Once a hallmark of state-on-state conflict, simply finding oneself inside of an American kill box in today's counterterrorism wars is enough to be retroactively defined as guilty.
In laymen’s terms, “kill boxes” sound like torture devices. In military jargon, they are almost incomprehensible; as defined in the Department of Defense Dictionary, they are “a three-dimensional area reference that enables timely, effective coordination and control and facilitates rapid attacks.” But despite their ominous name and complicated technical definition, kill boxes are actually relatively simple in concept: They are three-dimensional cubes of space on a battlefield in which members and allies of the United States military are completely free to open fire.

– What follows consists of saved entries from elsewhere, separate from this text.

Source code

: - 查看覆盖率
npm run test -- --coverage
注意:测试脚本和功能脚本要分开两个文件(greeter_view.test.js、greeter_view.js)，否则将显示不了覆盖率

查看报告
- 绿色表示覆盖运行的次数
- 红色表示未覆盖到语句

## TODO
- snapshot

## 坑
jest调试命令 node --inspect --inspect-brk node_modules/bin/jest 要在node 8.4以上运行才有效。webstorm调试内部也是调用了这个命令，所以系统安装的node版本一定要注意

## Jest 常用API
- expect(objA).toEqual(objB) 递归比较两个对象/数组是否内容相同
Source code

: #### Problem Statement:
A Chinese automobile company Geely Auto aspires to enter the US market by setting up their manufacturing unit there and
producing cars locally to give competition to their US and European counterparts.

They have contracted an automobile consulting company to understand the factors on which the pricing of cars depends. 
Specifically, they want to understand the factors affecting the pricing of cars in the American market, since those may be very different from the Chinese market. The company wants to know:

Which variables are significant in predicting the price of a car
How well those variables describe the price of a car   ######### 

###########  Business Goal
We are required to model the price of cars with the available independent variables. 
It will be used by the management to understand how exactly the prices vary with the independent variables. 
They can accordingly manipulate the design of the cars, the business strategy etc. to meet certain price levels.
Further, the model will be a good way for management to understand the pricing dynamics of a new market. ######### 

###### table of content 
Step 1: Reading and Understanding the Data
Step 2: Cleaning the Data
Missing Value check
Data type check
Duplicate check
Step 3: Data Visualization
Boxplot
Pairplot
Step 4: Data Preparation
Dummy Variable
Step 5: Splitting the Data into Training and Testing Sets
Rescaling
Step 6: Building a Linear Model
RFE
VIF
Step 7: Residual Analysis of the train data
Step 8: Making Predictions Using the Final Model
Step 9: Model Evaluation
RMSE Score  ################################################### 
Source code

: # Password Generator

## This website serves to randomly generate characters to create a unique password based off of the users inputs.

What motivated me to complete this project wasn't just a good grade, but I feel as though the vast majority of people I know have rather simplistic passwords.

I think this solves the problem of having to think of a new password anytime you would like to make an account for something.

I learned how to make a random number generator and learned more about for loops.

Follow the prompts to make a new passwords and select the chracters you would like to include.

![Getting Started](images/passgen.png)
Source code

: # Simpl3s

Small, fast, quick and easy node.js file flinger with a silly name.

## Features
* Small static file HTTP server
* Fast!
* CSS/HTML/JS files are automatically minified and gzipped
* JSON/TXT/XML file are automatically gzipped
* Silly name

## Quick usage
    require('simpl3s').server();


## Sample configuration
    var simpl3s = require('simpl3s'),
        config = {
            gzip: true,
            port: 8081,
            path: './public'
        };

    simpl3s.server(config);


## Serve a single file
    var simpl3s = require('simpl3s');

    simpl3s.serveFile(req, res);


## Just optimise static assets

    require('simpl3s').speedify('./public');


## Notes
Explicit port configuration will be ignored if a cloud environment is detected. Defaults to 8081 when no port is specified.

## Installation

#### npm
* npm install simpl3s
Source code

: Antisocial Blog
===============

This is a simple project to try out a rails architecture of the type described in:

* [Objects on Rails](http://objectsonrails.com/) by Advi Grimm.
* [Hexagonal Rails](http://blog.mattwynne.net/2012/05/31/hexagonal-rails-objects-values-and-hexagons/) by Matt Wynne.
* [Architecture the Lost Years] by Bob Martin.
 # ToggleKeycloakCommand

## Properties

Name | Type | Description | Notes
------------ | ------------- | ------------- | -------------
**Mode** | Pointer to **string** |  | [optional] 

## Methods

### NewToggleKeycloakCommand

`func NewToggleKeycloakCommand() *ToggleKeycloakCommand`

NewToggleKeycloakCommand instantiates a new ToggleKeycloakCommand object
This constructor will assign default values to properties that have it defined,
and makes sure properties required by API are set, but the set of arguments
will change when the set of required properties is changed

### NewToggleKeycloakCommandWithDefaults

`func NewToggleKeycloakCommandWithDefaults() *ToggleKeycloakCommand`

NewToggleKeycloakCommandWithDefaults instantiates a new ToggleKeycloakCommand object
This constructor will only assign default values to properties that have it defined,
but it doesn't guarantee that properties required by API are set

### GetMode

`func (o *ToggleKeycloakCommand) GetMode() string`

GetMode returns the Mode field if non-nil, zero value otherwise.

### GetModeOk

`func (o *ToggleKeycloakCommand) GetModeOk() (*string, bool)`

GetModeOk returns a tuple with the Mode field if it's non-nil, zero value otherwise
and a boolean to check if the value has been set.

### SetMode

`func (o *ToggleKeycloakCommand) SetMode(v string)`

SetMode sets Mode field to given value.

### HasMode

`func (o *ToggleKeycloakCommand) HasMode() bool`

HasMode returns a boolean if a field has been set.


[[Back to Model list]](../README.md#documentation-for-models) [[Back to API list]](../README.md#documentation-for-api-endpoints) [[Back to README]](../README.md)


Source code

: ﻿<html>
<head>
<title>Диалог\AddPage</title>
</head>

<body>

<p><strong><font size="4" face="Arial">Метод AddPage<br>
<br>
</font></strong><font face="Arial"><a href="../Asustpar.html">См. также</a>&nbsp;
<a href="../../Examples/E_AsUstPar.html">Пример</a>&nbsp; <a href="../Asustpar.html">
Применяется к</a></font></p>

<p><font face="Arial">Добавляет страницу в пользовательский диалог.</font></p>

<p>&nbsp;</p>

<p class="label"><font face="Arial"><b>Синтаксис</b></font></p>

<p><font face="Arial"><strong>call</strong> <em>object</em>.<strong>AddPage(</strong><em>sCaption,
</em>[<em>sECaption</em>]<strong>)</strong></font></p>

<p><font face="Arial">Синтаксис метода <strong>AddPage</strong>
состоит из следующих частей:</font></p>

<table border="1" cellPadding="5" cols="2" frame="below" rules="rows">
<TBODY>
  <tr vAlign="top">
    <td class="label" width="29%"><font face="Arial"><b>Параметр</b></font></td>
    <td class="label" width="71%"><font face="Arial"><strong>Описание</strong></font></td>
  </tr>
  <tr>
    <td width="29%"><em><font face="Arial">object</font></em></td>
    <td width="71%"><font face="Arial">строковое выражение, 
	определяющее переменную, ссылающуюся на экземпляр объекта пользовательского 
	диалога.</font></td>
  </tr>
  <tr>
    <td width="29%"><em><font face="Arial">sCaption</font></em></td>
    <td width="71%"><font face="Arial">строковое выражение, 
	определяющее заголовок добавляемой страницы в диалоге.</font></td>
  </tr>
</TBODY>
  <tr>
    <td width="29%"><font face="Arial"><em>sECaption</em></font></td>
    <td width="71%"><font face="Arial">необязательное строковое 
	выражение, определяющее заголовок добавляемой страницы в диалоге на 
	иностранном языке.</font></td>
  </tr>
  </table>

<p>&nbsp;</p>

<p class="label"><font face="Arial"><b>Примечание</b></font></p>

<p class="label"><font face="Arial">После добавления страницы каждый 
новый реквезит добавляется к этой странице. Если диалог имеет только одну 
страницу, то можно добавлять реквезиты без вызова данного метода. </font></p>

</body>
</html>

According to the DoD, “there is no formal kill-box doctrine or tactics, techniques or procedures.” They require a sophisticated web of logistical, bureaucratic, and technological expertise to implement. Like most military tactics, kill boxes aren’t new—they’ve been around for nearly 30 years now. But they are constantly being reinvented for new conflicts. In recent years, kill-box strategy has shifted: They are now used in conflicts that are not between two states, but rather within states against terrorists and fighters who aren’t members of any particular country’s military. With this change, two things have started happening. First, kill boxes have materialized in places the local population might not expect. And second, kill boxes have been used in conjunction with disposition matrices, or “kill lists.” The DoD uses these to target people whose “pattern of life” fit the parameters of an algorithm, rather than specific individuals. For example: Say someone who owns a cellphone has been calling numbers that trigger a response from a computer at the Pentagon. Analysts will triangulate the cellphone’s whereabouts, and military leaders might initiate a “kill box” at that location, authorizing soldiers to kill everyone within the “box.” Mission accomplished.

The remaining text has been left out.